The Centennial Olympic Congress, Congress of Unity, held in Paris in 1994, recognised the importance of the environment and sustainable development, which led to the inclusion of a paragraph in Rule 2 of the Olympic Charter. The International Olympic Committee (IOC) has acknowledged its particular responsibility in terms of promoting sustainable development, and regards the environment as the third dimension of Olympism, alongside sport and culture. This led to its decision in 1995 to create an IOC Sport and Environment Commission.

Environmental Guidelines for the Summer Olympics were developed to guide Olympic hosts to ensure that facilities are constructed in a more environmentally friendly manner. The Guidelines were successfully used in the 2000 Sydney Olympic Games. As a result, the organizers of the Sydney Games were honoured with the Global 500 Award in 2001 for organizing the greenest games ever. Since then, other major sports events have also considered their environmental impact.

A major aspect of UNEP’s work is with the IOC. A cooperative agreement was signed in 1994 with IOC and an Agenda 21 for Sport and Environment developed. Since 2002, UNEP has participated in a task force of the UN Secretary-General on the use of sport for the implementation of the United Nations Development Goals.  UNEP also supports the IOC in organizing world conferences and regional seminars on sport and the environment.

During the 2006 FIFA World Cup in Germany, Green Goal was launched, which was also implemented in South Africa for the 2010 FIFA World Cup. The Host City Cape Town Green Goal programme had been awarded the International Olympic Committee (IOC) Sport and Environment Award. Nominated by FIFA, the award recognised the efforts of the Host City Cape Town to mitigate negative environmental impacts of the FIFA World Cup and to maximise a positive environmental and social legacy.

Event greening is however not only limited to sports events, and other examples include the World Summit on Sustainable Development (WSSD), Johannesburg 2002, and UNFCCC 15th Conference of the Parties (COP15) held in Copenhagen in 2010.

Monitoring and evaluation 
Monitoring and evaluation is an essential component of event greening, and should be used to make continuous improvement. A detailed plan needs to be in place to ensure that information is gathered on all aspects of the event – before, during, and also after the event. This ensures that information is available to understand the effects of greening interventions (e.g. to what extent was water used, and how did water-saving measures reduce water use), as well as the potential improvements to future event-greening initiatives.

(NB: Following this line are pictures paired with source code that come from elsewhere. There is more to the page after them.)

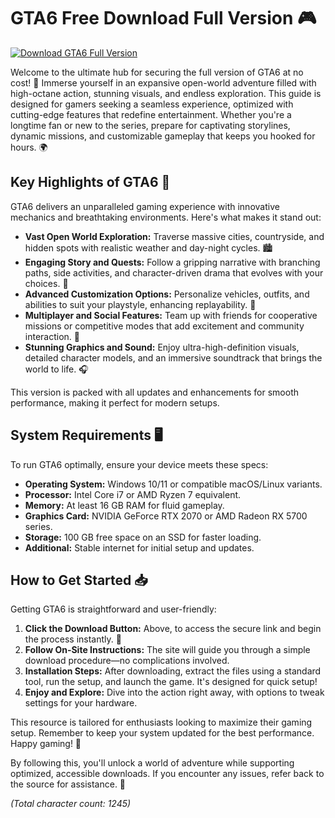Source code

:# GTA6 Free Download Full Version 🎮

[![Download GTA6 Full Version](https://img.shields.io/badge/Download_GTA6_Full_Version-Get_Started_Now-orange?style=for-the-badge)](https://anysoftdownload.com)

Welcome to the ultimate hub for securing the full version of GTA6 at no cost! 🚀 Immerse yourself in an expansive open-world adventure filled with high-octane action, stunning visuals, and endless exploration. This guide is designed for gamers seeking a seamless experience, optimized with cutting-edge features that redefine entertainment. Whether you're a longtime fan or new to the series, prepare for captivating storylines, dynamic missions, and customizable gameplay that keeps you hooked for hours. 🌍

## Key Highlights of GTA6 🌟
GTA6 delivers an unparalleled gaming experience with innovative mechanics and breathtaking environments. Here's what makes it stand out:
- **Vast Open World Exploration:** Traverse massive cities, countryside, and hidden spots with realistic weather and day-night cycles. 🏙️
- **Engaging Story and Quests:** Follow a gripping narrative with branching paths, side activities, and character-driven drama that evolves with your choices. 📖
- **Advanced Customization Options:** Personalize vehicles, outfits, and abilities to suit your playstyle, enhancing replayability. 🎨
- **Multiplayer and Social Features:** Team up with friends for cooperative missions or competitive modes that add excitement and community interaction. 👥
- **Stunning Graphics and Sound:** Enjoy ultra-high-definition visuals, detailed character models, and an immersive soundtrack that brings the world to life. 🎧

This version is packed with all updates and enhancements for smooth performance, making it perfect for modern setups.

## System Requirements 🖥️
To run GTA6 optimally, ensure your device meets these specs:
- **Operating System:** Windows 10/11 or compatible macOS/Linux variants.
- **Processor:** Intel Core i7 or AMD Ryzen 7 equivalent.
- **Memory:** At least 16 GB RAM for fluid gameplay.
- **Graphics Card:** NVIDIA GeForce RTX 2070 or AMD Radeon RX 5700 series.
- **Storage:** 100 GB free space on an SSD for faster loading.
- **Additional:** Stable internet for initial setup and updates.

## How to Get Started 📥
Getting GTA6 is straightforward and user-friendly:
1. **Click the Download Button:** Above, to access the secure link and begin the process instantly. 🔗
2. **Follow On-Site Instructions:** The site will guide you through a simple download procedure—no complications involved.
3. **Installation Steps:** After downloading, extract the files using a standard tool, run the setup, and launch the game. It's designed for quick setup!
4. **Enjoy and Explore:** Dive into the action right away, with options to tweak settings for your hardware.

This resource is tailored for enthusiasts looking to maximize their gaming setup. Remember to keep your system updated for the best performance. Happy gaming! 🎉

By following this, you'll unlock a world of adventure while supporting optimized, accessible downloads. If you encounter any issues, refer back to the source for assistance. 🚀

*(Total character count: 1245)*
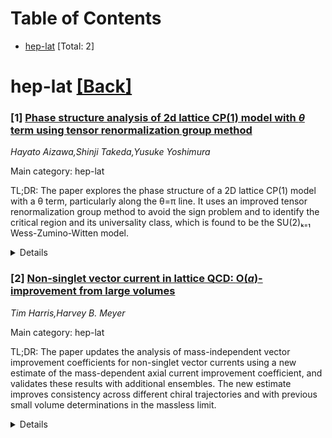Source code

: <div id=toc></div>

# Table of Contents

- [hep-lat](#hep-lat) [Total: 2]


<div id='hep-lat'></div>

# hep-lat [[Back]](#toc)

### [1] [Phase structure analysis of 2d lattice CP(1) model with $θ$ term using tensor renormalization group method](https://arxiv.org/abs/2510.06624)
*Hayato Aizawa,Shinji Takeda,Yusuke Yoshimura*

Main category: hep-lat

TL;DR: The paper explores the phase structure of a 2D lattice CP(1) model with a θ term, particularly along the θ=π line. It uses an improved tensor renormalization group method to avoid the sign problem and to identify the critical region and its universality class, which is found to be the SU(2)ₖ₌₁ Wess-Zumino-Witten model.


<details>
  <summary>Details</summary>
Motivation: The motivation is to non-perturbatively explore the phase structure of a 2D lattice CP(1) model with a θ term, especially around the θ=π line, where a critical region is expected. The authors aim to overcome the sign problem that typically complicates such studies and to determine the characteristics of the critical region, including the onset and the universality class.

Method: The method involves the use of an enhanced tensor renormalization group (TRG) approach. Two key improvements are introduced: the refinement of the initial tensor through a quadrature method for better accuracy, and the analysis of the phase structure using conformal field theory data, specifically the central charge and scaling dimensions, which can be effectively obtained by TRG.

Result: The results show the identification of the critical region's onset at βc=0.5952(8). Furthermore, it is determined that the universality class of the system corresponds to the SU(2)ₖ₌₁ Wess-Zumino-Witten model.

Conclusion: The study successfully identifies the critical region and its universality class in the 2D lattice CP(1) model with a θ term. The findings support the theoretical expectations and provide a more accurate understanding of the phase structure, thanks to the improvements in the tensor renormalization group method.

Abstract: We investigate the phase structure of a two-dimensional lattice CP(1) model
with a $\theta$ term. In particular, we aim to identify a critical region
expected to exist along a $\theta=\pi$ line. To explore the phase structure
non-perturbatively and avoid the sign problem, we employ the tensor
renormalization group method. We make two improvements compared to previous
tensor network studies. The first improvement involves refining the initial
tensor. Specifically, we construct it using a quadrature method, which achieves
higher accuracy compared to the conventional approach. The second improvement
consists of analyzing the phase structure using the information of the
conformal field theory, namely the central charge and the scaling dimensions,
which can be accessed relatively easily via the tensor renormalization group
method. Thanks to these improvements, we identify both the onset of the
critical region, $\beta_{\rm c}=0.5952(8)$ and its universality class as the
SU(2)${}_{k=1}$ Wess-Zumino-Witten model.

</details>


### [2] [Non-singlet vector current in lattice QCD: $\mathrm{O}(a)$-improvement from large volumes](https://arxiv.org/abs/2510.06869)
*Tim Harris,Harvey B. Meyer*

Main category: hep-lat

TL;DR: The paper updates the analysis of mass-independent vector improvement coefficients for non-singlet vector currents using a new estimate of the mass-dependent axial current improvement coefficient, and validates these results with additional ensembles. The new estimate improves consistency across different chiral trajectories and with previous small volume determinations in the massless limit.


<details>
  <summary>Details</summary>
Motivation: The motivation is to refine the understanding of the O(a)-improvement for non-singlet vector currents by incorporating a more accurate estimate of the mass-dependent axial current improvement coefficient, which was not available during the earlier study, and to ensure that the results are consistent across different conditions.

Method: The authors use a new estimate for the mass-dependent improvement coefficient (bar{b}_{mathrm{A}}^mathrm{eff}) and re-analyze the mass-independent vector improvement coefficients (c_{mathrm{V}} and c_{tilde{mathrm{V}}}) for both local and point-split discretizations. They also analyze additional ensembles with a different chiral trajectory to validate their findings at two values of the bare coupling.

Result: The results show that the use of the new estimate for bar{b}_{mathrm{A}}^mathrm{eff} leads to improved consistency between the two chiral trajectories and with a previous determination of the improvement coefficients in the massless limit on smaller volumes. This suggests that the updated analysis provides a more reliable description of the O(a)-improvement for non-singlet vector currents.

Conclusion: The conclusion of the paper is that updating the mass-independent vector improvement coefficients with the new estimate of the mass-dependent axial current improvement coefficient enhances the consistency and reliability of the O(a)-improvement framework for non-singlet vector currents. This update is important for achieving more precise lattice QCD calculations.

Abstract: In previous work, we determined the improvement coefficients $c_\mathrm{V}$
and $c_{\tilde{\mathrm{V}}}$ required for the massless
$\mathrm{O}(a)$-improvement of the local and point-split discretizations of the
non-singlet vector current for $N_\mathrm{f}=3$ non-perturbatively
$\mathrm{O}(a)$-improved Wilson fermions and the L\"uscher-Weisz gauge action,
using ensembles of large-volume configurations generated by the Coordinated
Lattice Simulations (CLS) initiative. A new estimate for the mass-dependent
improvement coefficient $\bar{b}_{\mathrm{A}}^\mathrm{eff}$ has recently become
available, differing from the one used in our earlier study, and on which our
implementation via a massive axial Ward identity relied. Here, we update our
analysis of the mass-independent vector improvement coefficients based on the
new axial current improvement coefficient, and analyse additional ensembles
with a different chiral trajectory in order to validate our results at two
values of the bare coupling. We find that using the new estimate of
$\bar{b}_{\mathrm{A}}^\mathrm{eff}$ improves the consistency between the two
chiral trajectories, as well as with a previous determination of the
improvement coefficients directly in the massless limit on small volumes.

</details>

With large events it is best to ensure an independent report, which complies with international standards, such as the Global Reporting Initiative (GRI). The GRI Event Organizers Supplement provides organizations in the sector with a tailored version of GRI's Reporting Guidelines. It includes the original Guidelines, which set out the Reporting Principles, Disclosures on Management Approach and Performance Indicators for economic, environmental and social issues. The Event Organizers Supplement's capture the issues that matter most for event organizers to be reported on:
 Site selection
 Transport of attendees
 Recruiting and training of the event workforce, participants and volunteers
 Sourcing of materials, supplies and services
 Managing impacts on communities, natural environments, and local and global economies.
 Planning and managing potential legacies
 Accessibility of an event

The British Standard (BS 8901) has been developed specifically for the events industry with a purpose of helping the industry to operate in a more sustainable manner. The standard defines the requirements for a sustainability event management system to ensure an enduring and balanced approach to economic activity, environmental responsibility and social progress relating to events.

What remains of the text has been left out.